■ **To do**
Repeat the records below exactly, from the first line through the line containing "## aula02 - 19/07/2019", and leave out any pictures.

___ Input

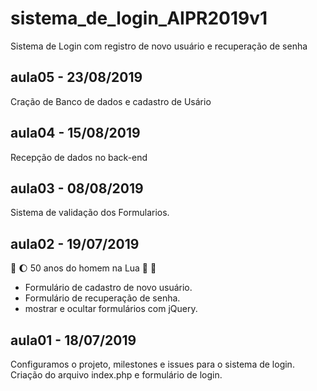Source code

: # sistema_de_login_AIPR2019v1
Sistema de Login com registro de novo usuário e recuperação de senha

## aula05 - 23/08/2019
Cração de Banco de dados e cadastro de Usário

## aula04 - 15/08/2019
Recepção de dados no back-end

## aula03 - 08/08/2019
Sistema de validação dos Formularios.

## aula02 - 19/07/2019 
:rocket: :moon: 50 anos do homem na Lua 🌝 🌚

* Formulário de cadastro de novo usuário.
* Formulário de recuperação de senha.
* mostrar e ocultar formulários com jQuery.

## aula01 - 18/07/2019
Configuramos o projeto, milestones e issues para o sistema de login.
Criação do arquivo index.php e formulário de login.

______

■ **Response**
Source code

: # sistema_de_login_AIPR2019v1
Sistema de Login com registro de novo usuário e recuperação de senha

## aula05 - 23/08/2019
Cração de Banco de dados e cadastro de Usário

## aula04 - 15/08/2019
Recepção de dados no back-end

## aula03 - 08/08/2019
Sistema de validação dos Formularios.

## aula02 - 19/07/2019 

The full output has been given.